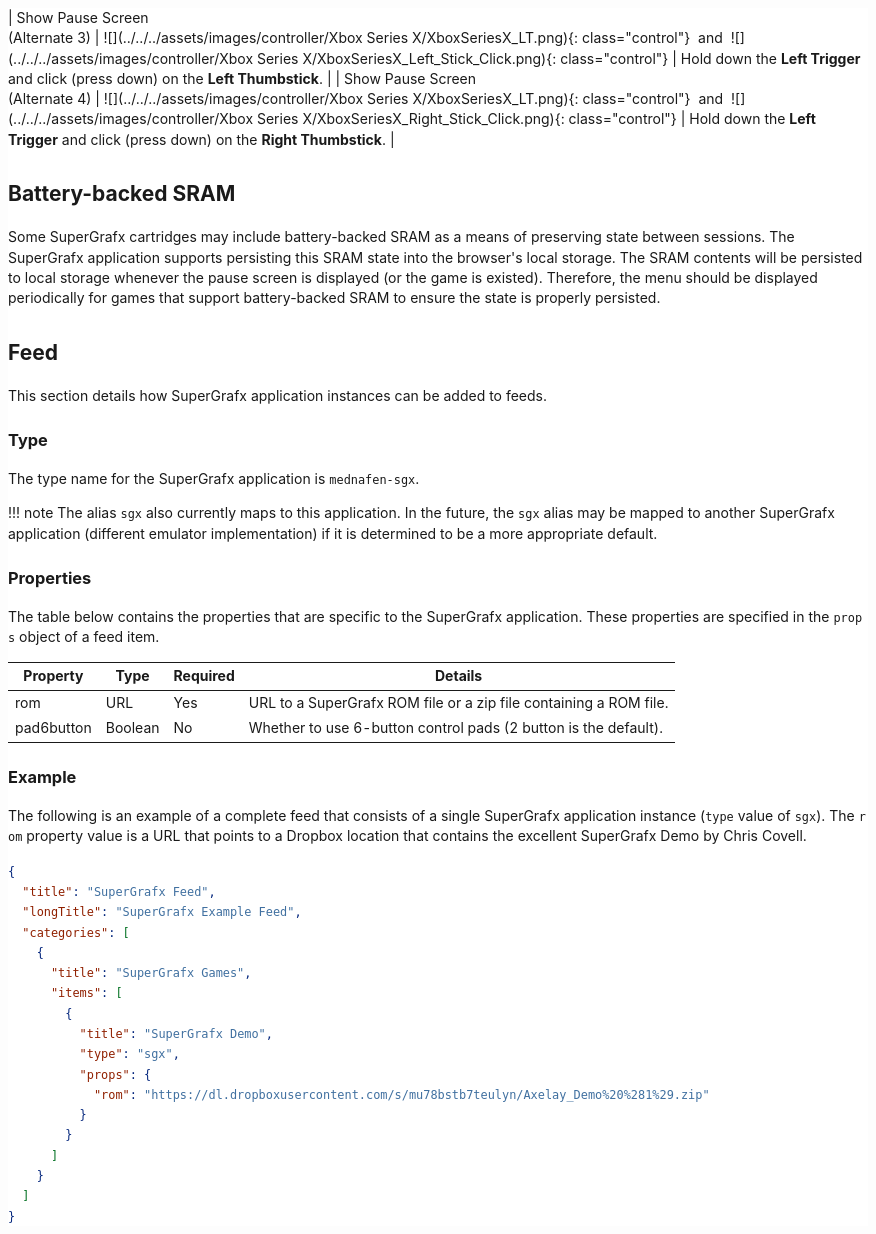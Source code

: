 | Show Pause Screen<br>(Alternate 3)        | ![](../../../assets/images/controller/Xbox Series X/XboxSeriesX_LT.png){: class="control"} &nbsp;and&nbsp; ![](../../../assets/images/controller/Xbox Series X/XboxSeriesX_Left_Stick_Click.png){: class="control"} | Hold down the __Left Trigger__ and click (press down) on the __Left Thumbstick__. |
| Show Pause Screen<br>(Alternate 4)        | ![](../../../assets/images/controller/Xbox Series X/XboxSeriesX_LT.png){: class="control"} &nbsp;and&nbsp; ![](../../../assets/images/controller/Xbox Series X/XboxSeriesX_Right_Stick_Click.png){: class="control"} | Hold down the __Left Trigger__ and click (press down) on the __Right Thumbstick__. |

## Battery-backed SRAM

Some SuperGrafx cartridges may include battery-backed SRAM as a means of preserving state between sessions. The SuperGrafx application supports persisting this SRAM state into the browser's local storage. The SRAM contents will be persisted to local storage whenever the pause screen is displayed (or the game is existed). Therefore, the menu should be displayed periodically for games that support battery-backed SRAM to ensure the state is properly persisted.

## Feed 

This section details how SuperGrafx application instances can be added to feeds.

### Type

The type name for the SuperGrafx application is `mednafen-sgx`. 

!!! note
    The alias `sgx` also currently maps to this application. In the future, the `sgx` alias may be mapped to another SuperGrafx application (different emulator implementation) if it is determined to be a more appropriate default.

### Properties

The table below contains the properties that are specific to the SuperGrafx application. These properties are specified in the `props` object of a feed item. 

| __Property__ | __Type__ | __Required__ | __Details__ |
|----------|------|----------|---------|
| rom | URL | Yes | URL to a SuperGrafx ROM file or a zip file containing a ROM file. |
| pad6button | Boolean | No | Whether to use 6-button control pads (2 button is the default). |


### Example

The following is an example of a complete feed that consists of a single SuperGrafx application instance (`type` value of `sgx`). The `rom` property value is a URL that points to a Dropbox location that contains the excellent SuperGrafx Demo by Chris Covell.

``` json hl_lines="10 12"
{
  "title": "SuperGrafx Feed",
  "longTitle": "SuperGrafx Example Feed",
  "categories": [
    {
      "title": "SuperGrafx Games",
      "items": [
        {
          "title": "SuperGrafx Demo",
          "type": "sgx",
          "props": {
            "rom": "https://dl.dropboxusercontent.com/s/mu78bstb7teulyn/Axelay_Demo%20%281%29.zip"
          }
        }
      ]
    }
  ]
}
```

---

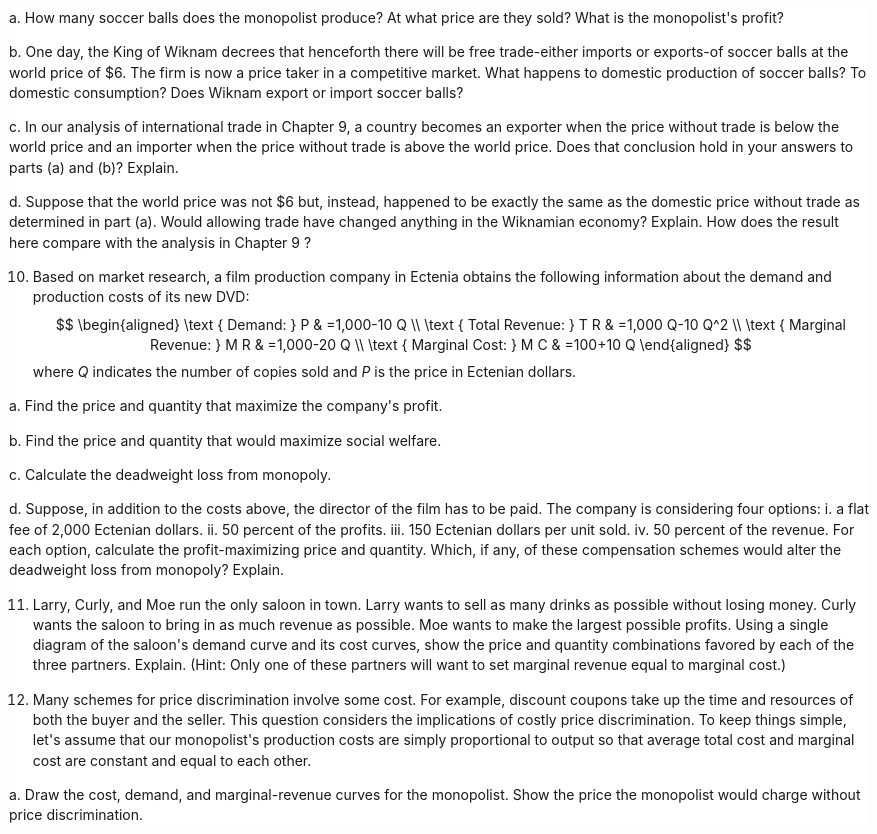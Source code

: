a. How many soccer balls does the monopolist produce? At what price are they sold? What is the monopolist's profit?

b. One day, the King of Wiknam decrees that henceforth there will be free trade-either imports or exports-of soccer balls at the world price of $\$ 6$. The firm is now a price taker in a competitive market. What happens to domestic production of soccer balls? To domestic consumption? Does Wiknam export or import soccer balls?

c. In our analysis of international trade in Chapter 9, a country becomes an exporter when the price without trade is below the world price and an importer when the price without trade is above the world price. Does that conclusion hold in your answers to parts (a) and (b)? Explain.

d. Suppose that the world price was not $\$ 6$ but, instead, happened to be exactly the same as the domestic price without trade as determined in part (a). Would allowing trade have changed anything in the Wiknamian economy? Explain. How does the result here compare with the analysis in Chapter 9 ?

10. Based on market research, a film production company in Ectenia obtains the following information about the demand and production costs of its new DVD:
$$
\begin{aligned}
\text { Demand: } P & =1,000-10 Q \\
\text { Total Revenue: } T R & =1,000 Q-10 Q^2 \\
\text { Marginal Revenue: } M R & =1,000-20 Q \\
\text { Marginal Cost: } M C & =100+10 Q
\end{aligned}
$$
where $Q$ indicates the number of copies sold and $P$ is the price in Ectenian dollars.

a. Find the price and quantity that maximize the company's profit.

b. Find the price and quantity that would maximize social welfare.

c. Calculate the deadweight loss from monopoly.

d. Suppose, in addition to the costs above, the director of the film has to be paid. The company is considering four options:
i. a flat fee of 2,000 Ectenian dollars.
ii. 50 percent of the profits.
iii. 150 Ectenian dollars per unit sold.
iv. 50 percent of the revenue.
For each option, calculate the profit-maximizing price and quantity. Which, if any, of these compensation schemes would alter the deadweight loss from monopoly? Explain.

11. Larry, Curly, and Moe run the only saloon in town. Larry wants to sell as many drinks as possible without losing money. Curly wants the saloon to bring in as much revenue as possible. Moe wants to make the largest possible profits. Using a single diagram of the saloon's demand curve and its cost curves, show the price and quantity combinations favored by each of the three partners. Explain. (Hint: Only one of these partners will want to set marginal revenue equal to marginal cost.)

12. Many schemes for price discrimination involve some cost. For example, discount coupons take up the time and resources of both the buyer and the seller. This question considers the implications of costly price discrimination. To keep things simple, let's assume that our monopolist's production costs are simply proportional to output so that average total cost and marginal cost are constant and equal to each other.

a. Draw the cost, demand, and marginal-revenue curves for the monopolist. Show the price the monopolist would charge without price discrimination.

*Task objective*: Using the entries above, give back exactly the line containing "where $Q$ indicates", the line containing "d. Suppose, in", and every line between them, and nothing else.

*Your solution*:
where $Q$ indicates the number of copies sold and $P$ is the price in Ectenian dollars.

a. Find the price and quantity that maximize the company's profit.

b. Find the price and quantity that would maximize social welfare.

c. Calculate the deadweight loss from monopoly.

d. Suppose, in addition to the costs above, the director of the film has to be paid. The company is considering four options:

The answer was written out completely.